The video features Cecelia Tigan, a Bardi Jawi woman from Djarindjin in the Kimberley region of WA. Cecelia explains how she was first diagnosed with gestational diabetes during pregnancy and how she now lives with type 2 diabetes. Cecelia says her diabetes remained after giving birth to her fourth child. Cecelia explains that she is worried about the young children in her community with the availability of junk foods and how the consumption of sweets and junk food is putting them at risk of diabetes.

 

Ways to strengthen mental health workforce

New research by Charles Darwin University (CDU) scholars suggests a strengthened Indigenous mental health workforce could effectively improve mental health outcomes for Aboriginal and Torres Strait
Islander people.

The report, written by Prof Dominic Upton, Assoc Prof Linda Ford, Prof Ruth Wallace, Sarah Jackson, Jenna Richard from CDU and Dr Penney Upton from the University of Canberra, finds that an Aboriginal and Torres Strait Islander led mental health workforce would promote self-determination and increase the reach of mental health services by providing culturally competent services.

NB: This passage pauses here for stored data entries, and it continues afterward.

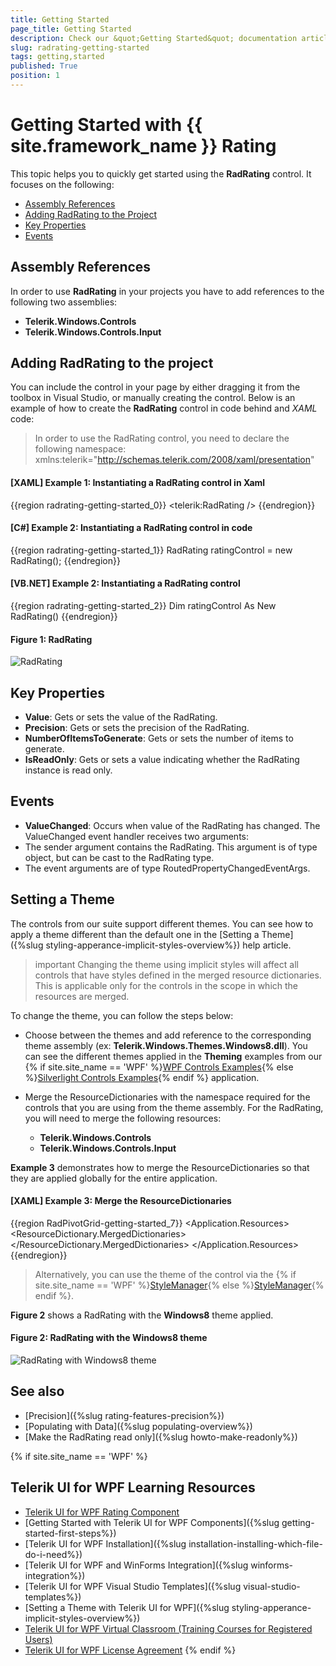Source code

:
 ```yaml
---
title: Getting Started
page_title: Getting Started
description: Check our &quot;Getting Started&quot; documentation article for the RadRating {{ site.framework_name }} control.
slug: radrating-getting-started
tags: getting,started
published: True
position: 1
---
```


# Getting Started with {{ site.framework_name }} Rating

This topic helps you to quickly get started using the __RadRating__ control. It focuses on the following: 

* [Assembly References](#assembly-references)
* [Adding RadRating to the Project](#adding-radrating-to-the-project)
* [Key Properties](#key-properties)
* [Events](#events)

## Assembly References

In order to use __RadRating__ in your projects you have to add references to the following two assemblies:
 * __Telerik.Windows.Controls__
 * __Telerik.Windows.Controls.Input__

## Adding RadRating to the project

You can include the control in your page by either dragging it from the toolbox in Visual Studio, or manually creating the control. Below is an example of how to create the __RadRating__ control in code behind and *XAML* code:

> In order to use the RadRating control, you need to declare the following namespace: xmlns:telerik="http://schemas.telerik.com/2008/xaml/presentation"

#### __[XAML] Example 1: Instantiating a RadRating control in Xaml__
{{region radrating-getting-started_0}}
	<telerik:RadRating />
{{endregion}}

#### __[C#] Example 2: Instantiating a RadRating control in code__
{{region radrating-getting-started_1}}
	RadRating ratingControl = new RadRating();
{{endregion}}

#### __[VB.NET] Example 2: Instantiating a RadRating control__
{{region radrating-getting-started_2}}
	Dim ratingControl As New RadRating()
{{endregion}}

#### Figure 1: RadRating
![RadRating](images/rating_default.png)

## Key Properties

 * **Value**: Gets or sets the value of the RadRating.
 * **Precision**: Gets or sets the precision of the RadRating.
 * **NumberOfItemsToGenerate**: Gets or sets the number of items to generate.
 * **IsReadOnly**: Gets or sets a value indicating whether the RadRating instance is read only.

## Events 

 * **ValueChanged**: Occurs when value of the RadRating has changed. The ValueChanged event handler receives two arguments:
  * The sender argument contains the RadRating. This argument is of type object, but can be cast to the RadRating type.
  * The event arguments are of type RoutedPropertyChangedEventArgs.
  
## Setting a Theme

The controls from our suite support different themes. You can see how to apply a theme different than the default one in the [Setting a Theme]({%slug styling-apperance-implicit-styles-overview%}) help article.

>important Changing the theme using implicit styles will affect all controls that have styles defined in the merged resource dictionaries. This is applicable only for the controls in the scope in which the resources are merged. 

To change the theme, you can follow the steps below:

* Choose between the themes and add reference to the corresponding theme assembly (ex: **Telerik.Windows.Themes.Windows8.dll**). You can see the different themes applied in the **Theming** examples from our {% if site.site_name == 'WPF' %}[WPF Controls Examples](https://demos.telerik.com/wpf/){% else %}[Silverlight Controls Examples](https://demos.telerik.com/silverlight/#Rating/Theming){% endif %} application.

* Merge the ResourceDictionaries with the namespace required for the controls that you are using from the theme assembly. For the RadRating, you will need to merge the following resources:

	* __Telerik.Windows.Controls__
	* __Telerik.Windows.Controls.Input__

__Example 3__ demonstrates how to merge the ResourceDictionaries so that they are applied globally for the entire application.

#### __[XAML] Example 3: Merge the ResourceDictionaries__  
{{region RadPivotGrid-getting-started_7}}
	<Application.Resources>
		<ResourceDictionary>
			<ResourceDictionary.MergedDictionaries>
				<ResourceDictionary Source="/Telerik.Windows.Themes.Windows8;component/Themes/System.Windows.xaml"/>
				<ResourceDictionary Source="/Telerik.Windows.Themes.Windows8;component/Themes/Telerik.Windows.Controls.xaml"/>
				<ResourceDictionary Source="/Telerik.Windows.Themes.Windows8;component/Themes/Telerik.Windows.Controls.Input.xaml"/>
			</ResourceDictionary.MergedDictionaries>
		</ResourceDictionary>
	</Application.Resources>
{{endregion}}

>Alternatively, you can use the theme of the control via the {% if site.site_name == 'WPF' %}[StyleManager](https://docs.telerik.com/devtools/wpf/styling-and-appearance/stylemanager/common-styling-apperance-setting-theme-wpf){% else %}[StyleManager](https://docs.telerik.com/devtools/silverlight/styling-and-appearance/stylemanager/common-styling-apperance-setting-theme){% endif %}.

__Figure 2__ shows a RadRating with the **Windows8** theme applied.

#### __Figure 2: RadRating with the Windows8 theme__
![RadRating with Windows8 theme](images/radrating-setting-theme.png)  

## See also
 * [Precision]({%slug rating-features-precision%})
 * [Populating with Data]({%slug populating-overview%})
 * [Make the RadRating read only]({%slug howto-make-readonly%})

{% if site.site_name == 'WPF' %}
## Telerik UI for WPF Learning Resources

* [Telerik UI for WPF Rating Component](https://www.telerik.com/products/wpf/rating.aspx)
* [Getting Started with Telerik UI for WPF Components]({%slug getting-started-first-steps%})
* [Telerik UI for WPF Installation]({%slug installation-installing-which-file-do-i-need%})
* [Telerik UI for WPF and WinForms Integration]({%slug winforms-integration%})
* [Telerik UI for WPF Visual Studio Templates]({%slug visual-studio-templates%})
* [Setting a Theme with Telerik UI for WPF]({%slug styling-apperance-implicit-styles-overview%})
* [Telerik UI for WPF Virtual Classroom (Training Courses for Registered Users)](https://learn.telerik.com/learn/course/external/view/elearning/16/telerik-ui-for-wpf) 
* [Telerik UI for WPF License Agreement](https://www.telerik.com/purchase/license-agreement/wpf-dlw-s)
{% endif %}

Mental health services delivered by Aboriginal and Torres Strait Islander professionals are considered more culturally safe and trustworthy.

Read the article by Charles Darwin University here.

Illustration of chat between psychologist and patient. Image credit: flourishaustralia.org.au

Illustration of chat between psychologist and patient. Image credit: flourishaustralia.org.au

 

Spurring next generation of Indigenous dentists

A new partnership between the Australian Dental Association New South Wales (ADA NSW) and the Indigenous Dentists’ Association of Australia (IDAA) will explore how to improve oral health outcomes for—and inspire—the next generation of Indigenous dental practitioners.

Only 0.4 per cent of employed dental professionals in Australia are Indigenous, according to the latest Australian Institute of Health and Welfare Oral Health and Dental Care in Australia report,” ADA NSW president Dr Kathleen Matthews said.

“More than 60 per cent of Indigenous patients aged 35-54 have signs of gum disease and almost one-third of Indigenous adults rate their oral health as poor or fair.

“We believe this partnership with ADA NSW is, given our shared values and purpose, another important step towards improving overall health and wellbeing outcomes for Aboriginal and Torres Strait Islander peoples.”

Read the full story in Bite Magazine here.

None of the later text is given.